Data distributions and line graphs were utilized for a suite of variables, including ‘Age’, ‘Attrition’, ‘Daily_Rate’, ‘Distance_House_Education’, ‘Employee’, ‘Employee_N’, ‘Satisfaction_E’, ‘Hourly_Rate’, ‘Job_Part’, ‘Job_Level’, ‘Job_Satisfaction’, ‘Income_M’, ‘Monthly_Rate’, ‘Companies_W’, ‘Over_18’, ‘Over_E’, ‘Salary_Por’, ‘Performance’, ‘Satisfaction’, and ‘StandardHours’. Predominant levels identified within these variables necessitated correlation to each corresponding factor. The variables exhibited significant attributes that were imperative for discerning specific employee characteristics, thereby enhancing the precision of attrition predictions. Such predictions are informed not solely by the general corporate context but also by the individual contexts of employees. The dataset was thus required to embody a degree of granularity that would allow for substantive relational analyses among the variables.
Figure 2 illustrates the dataset characteristics.
For the efficacy of the predictive model, two critical criteria were considered essential: the nature of the dataset and the inter-variable correlations.
The alignment of the study's objectives with the selection of an appropriate deep learning model necessitated a meticulous review of literature and subsequent empirical evaluation. For this purpose, general and specific contextual variables were meticulously considered. From the range of models identified in prior research, three were subjected to rigorous testing against the dataset to determine their congruence with the study’s objectives: logistic regression, random forest, and neural networks.
In instances where recurrent application and effective classification are paramount, logistic regression models have been favoured. These models necessitate a substantial volume of data records, interlinked with relevant variables tailored for specific contexts [14]. The logistic regression model was applied to the dataset, yielding a precision of 85% and an accuracy of 83%.
Figure 3 displays the correlations between variables.
Figure 4 depicts the outcomes of the logistic regression model.

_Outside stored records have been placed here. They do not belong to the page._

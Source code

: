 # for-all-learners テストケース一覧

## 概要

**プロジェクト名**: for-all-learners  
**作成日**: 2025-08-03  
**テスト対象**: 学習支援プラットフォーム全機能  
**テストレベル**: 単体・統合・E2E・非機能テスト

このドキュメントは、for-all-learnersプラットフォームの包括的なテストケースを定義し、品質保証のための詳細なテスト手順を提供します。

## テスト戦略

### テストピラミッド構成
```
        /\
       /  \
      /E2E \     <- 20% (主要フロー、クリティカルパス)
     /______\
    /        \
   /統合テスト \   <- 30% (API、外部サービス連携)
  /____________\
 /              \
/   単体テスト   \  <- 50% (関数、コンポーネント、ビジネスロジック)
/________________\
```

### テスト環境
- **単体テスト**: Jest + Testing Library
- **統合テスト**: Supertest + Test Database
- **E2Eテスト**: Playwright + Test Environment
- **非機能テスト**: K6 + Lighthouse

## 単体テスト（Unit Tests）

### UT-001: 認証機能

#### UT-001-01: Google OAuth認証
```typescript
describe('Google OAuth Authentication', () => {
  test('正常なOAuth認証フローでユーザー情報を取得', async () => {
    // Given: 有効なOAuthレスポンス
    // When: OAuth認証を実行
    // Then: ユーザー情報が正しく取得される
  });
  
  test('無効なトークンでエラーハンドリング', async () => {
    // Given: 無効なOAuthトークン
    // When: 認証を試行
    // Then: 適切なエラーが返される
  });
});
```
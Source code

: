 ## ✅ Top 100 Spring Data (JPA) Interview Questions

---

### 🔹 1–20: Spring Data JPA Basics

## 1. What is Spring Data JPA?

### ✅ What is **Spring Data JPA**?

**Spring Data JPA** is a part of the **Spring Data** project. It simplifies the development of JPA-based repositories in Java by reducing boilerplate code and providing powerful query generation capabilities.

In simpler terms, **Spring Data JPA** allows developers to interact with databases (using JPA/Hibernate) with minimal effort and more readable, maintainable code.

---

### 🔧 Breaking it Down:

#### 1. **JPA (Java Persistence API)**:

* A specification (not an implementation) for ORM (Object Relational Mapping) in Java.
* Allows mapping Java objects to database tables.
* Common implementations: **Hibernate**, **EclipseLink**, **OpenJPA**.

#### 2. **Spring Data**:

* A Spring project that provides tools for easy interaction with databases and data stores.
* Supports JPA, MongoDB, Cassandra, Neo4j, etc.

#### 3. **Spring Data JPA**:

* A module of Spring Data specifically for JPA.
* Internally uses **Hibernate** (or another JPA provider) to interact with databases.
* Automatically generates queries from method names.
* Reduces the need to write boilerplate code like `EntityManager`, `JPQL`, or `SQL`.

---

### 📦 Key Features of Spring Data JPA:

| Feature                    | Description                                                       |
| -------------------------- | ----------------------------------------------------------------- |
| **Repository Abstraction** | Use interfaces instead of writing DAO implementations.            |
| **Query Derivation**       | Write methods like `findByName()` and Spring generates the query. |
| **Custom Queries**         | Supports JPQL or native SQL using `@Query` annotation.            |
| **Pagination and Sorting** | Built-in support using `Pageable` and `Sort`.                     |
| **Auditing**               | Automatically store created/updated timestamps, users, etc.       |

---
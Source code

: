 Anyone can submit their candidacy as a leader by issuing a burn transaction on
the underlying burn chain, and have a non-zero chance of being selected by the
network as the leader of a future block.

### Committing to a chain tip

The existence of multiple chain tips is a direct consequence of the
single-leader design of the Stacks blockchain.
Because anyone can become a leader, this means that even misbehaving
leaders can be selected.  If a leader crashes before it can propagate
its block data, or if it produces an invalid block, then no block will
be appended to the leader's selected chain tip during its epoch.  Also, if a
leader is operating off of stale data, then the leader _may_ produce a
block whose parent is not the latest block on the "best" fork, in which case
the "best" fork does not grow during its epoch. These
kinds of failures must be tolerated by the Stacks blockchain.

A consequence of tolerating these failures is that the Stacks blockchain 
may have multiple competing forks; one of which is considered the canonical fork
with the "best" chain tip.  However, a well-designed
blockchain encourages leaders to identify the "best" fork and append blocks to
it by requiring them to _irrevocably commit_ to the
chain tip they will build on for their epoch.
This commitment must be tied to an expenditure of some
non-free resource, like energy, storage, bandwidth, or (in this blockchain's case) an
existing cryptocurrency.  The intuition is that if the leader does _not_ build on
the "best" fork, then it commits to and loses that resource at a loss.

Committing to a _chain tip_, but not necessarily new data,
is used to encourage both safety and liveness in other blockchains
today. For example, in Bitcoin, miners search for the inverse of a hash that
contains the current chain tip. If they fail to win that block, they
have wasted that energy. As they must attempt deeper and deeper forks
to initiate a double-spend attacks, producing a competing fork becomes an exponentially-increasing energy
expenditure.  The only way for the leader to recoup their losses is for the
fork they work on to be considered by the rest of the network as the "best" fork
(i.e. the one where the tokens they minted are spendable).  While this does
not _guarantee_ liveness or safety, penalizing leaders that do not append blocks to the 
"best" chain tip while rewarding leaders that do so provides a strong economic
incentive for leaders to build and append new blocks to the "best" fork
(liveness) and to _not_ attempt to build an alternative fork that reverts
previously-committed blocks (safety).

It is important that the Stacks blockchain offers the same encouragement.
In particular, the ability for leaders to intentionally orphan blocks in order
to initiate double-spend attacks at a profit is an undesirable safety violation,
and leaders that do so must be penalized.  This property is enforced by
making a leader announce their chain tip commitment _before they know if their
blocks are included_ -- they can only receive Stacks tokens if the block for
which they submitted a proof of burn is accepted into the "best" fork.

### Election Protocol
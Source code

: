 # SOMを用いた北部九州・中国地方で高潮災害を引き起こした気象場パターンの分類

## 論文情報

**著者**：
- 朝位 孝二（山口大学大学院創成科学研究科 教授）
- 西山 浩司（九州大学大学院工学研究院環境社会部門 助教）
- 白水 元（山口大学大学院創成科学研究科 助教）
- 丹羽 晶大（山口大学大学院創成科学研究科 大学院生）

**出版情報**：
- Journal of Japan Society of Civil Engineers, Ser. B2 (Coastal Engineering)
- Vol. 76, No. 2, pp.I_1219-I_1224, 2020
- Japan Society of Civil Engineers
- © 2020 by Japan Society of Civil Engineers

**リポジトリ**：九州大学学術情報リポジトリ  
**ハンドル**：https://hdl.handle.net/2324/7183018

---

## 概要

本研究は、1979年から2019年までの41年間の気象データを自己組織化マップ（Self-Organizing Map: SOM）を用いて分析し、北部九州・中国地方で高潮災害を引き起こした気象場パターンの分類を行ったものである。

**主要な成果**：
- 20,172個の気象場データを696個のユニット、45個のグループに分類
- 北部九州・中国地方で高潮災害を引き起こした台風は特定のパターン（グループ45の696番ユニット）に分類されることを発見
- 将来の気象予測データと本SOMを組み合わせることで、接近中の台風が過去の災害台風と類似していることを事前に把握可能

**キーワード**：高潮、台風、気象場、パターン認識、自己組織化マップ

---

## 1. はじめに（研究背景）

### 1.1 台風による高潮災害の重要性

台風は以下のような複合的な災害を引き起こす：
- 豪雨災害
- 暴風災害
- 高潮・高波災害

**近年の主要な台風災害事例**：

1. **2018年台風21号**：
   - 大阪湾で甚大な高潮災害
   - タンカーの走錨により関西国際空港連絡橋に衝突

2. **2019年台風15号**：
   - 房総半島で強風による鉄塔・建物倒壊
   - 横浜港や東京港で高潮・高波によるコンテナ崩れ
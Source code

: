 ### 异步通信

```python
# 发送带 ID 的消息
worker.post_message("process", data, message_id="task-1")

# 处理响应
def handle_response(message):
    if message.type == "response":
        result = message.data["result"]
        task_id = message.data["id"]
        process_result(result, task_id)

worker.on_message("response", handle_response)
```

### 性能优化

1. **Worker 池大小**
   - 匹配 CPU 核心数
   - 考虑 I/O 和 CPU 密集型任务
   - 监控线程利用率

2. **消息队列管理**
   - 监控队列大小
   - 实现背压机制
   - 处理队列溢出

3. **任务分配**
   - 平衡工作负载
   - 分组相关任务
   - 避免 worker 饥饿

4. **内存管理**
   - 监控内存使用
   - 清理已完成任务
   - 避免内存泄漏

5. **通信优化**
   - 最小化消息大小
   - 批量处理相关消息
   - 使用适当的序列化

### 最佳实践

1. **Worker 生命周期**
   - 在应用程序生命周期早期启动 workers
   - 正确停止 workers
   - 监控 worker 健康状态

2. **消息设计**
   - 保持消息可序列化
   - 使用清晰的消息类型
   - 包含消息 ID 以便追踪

Random forest models employ an ensemble of decision trees to converge upon a singular objective, acclaimed for their interpretability and alignment with research aims [11]. Deployment of the dataset through a random forest model achieved a precision and accuracy of 83%.
Figure 5 illustrates the results derived from the random forest model.
Neural networks, an emergent model within the realm of deep learning, have demonstrated prowess in processing extensive variable sets expeditiously. These models are renowned for their innovative techniques in resolving business challenges. The architecture comprises an input layer, which introduces patterns into the network, and several hidden layers where data processing occurs. Connections within these layers, characterized by weights and biases, facilitate the computational processes. Upon receiving input, neurons calculate a weighted sum, inclusive of bias. The resultant value, in conjunction with an activation function, dictates neuron activation, leading to data transmission across the network. The utilisation of a non-linear activation function is chiefly for binary classification models, where the prediction of probabilities is required [11].
Within the neural network architecture, each neuron is programmed to compute a weighted sum of the received input values, to which a bias term is added. It is then subjected to an activation function, which determines the neuron's activation status based on the calculated sum. Subsequently, the activated neuron propagates the information through the network, eventually reaching the final hidden layer, which connects to the output layer. The employment of a non-linear activation function facilitates the scaling of output data, which is primarily utilized in binary classification models for the prediction of probabilities as outcomes.
Figure 6 presents the nonlinear artificial neural network (ANN) model.
Figure 7 displays results of the neural network model.
When subjected to the neural network model, the dataset revealed a precision of 90% and an accuracy of 87%. Therefore, the neural network model was identified as the most suitable foundation for the development of an optimised predictive model for attrition.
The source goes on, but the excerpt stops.